A dívida pública interna era de R$ 60,7 bilhões em julho de 1994, no lançamento do Plano Real, e está chegando agora na casa dos R$ 640 bilhões.
Piorou muito, é claro. Mas a pergunta correta é a seguinte: de onde veio essa montanha de débitos?
A resposta deve partir do fato de que a maior parte já estava lá, era dívida constituída, mas não contabilizada. E a parcela maior nem é do governo federal: vem da rolagem das dívidas herdadas de Estados e municípios, pelas quais o Tesouro Nacional assumiu a responsabilidade. Segundo o economista Gessner de Oliveira, ex-presidente do Cade, só isso responde por 60% da variação do valor da dívida, de junho de 94 para cá, algo como R$ 384 bilhões. Um dinheiro que custa caro à União: para financiar essa dívida, agora federal, o Tesouro paga ao mercado 18,5% ao ano da Taxa Selic, mas cobra dos Estados e municípios juros entre 6% e 9%.

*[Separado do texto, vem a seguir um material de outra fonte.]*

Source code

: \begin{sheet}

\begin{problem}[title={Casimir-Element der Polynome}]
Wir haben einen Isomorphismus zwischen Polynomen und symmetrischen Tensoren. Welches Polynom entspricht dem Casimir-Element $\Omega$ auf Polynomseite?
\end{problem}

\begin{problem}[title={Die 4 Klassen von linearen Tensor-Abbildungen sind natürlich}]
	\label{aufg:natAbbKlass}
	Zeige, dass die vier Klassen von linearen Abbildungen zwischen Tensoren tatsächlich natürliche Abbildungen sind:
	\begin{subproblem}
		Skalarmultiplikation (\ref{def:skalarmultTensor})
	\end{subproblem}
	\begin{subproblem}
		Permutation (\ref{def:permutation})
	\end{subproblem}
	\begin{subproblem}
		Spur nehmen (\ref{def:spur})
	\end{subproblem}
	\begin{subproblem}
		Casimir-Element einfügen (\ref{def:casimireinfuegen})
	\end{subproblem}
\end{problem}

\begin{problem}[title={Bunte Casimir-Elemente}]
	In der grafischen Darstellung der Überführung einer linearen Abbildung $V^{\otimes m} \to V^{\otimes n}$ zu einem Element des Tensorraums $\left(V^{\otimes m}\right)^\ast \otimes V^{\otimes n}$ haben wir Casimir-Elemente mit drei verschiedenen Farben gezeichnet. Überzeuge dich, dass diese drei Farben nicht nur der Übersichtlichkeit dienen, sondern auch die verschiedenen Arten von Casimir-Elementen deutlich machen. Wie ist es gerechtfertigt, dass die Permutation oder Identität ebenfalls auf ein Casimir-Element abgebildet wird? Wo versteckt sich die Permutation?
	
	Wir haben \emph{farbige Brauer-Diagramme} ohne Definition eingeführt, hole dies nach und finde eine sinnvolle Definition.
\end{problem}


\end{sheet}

Outra parcela, nada desprezível, do crescimento da dívida pública interna, veio dos chamados “esqueletos“ – ou “passivos contingentes“, na denominação técnica – que também já existiam, mas não eram explicitados no Orçamento ou em balanços de empresas públicas. O maior deles é o do Fundo de Compensação das Variações Salariais (FCVS), do antigo Sistema Financeiro da Habitação, cujos acertos estão longe de terem terminado, pois há ainda cerca de R$ 50 bilhões não reconhecidos. Mas há mais: autarquias, como o Instituto do Açúcar e do Álcool e o Instituto Brasileiro do Café, foram extintas, por inúteis, mas deixaram dívidas que foram incorporadas ao Tesouro. Só isso contribuiu com pouco mais de 15% do crescimento da dívida mobiliária da União. E é um bolo que ainda vai crescer: só agora começam a ser pagos os valores da correção do FGTS, desde os Planos Verão e Collor 1, calculados inicialmente em R$ 38 bilhões, mas que podem chegar a muito mais que isso.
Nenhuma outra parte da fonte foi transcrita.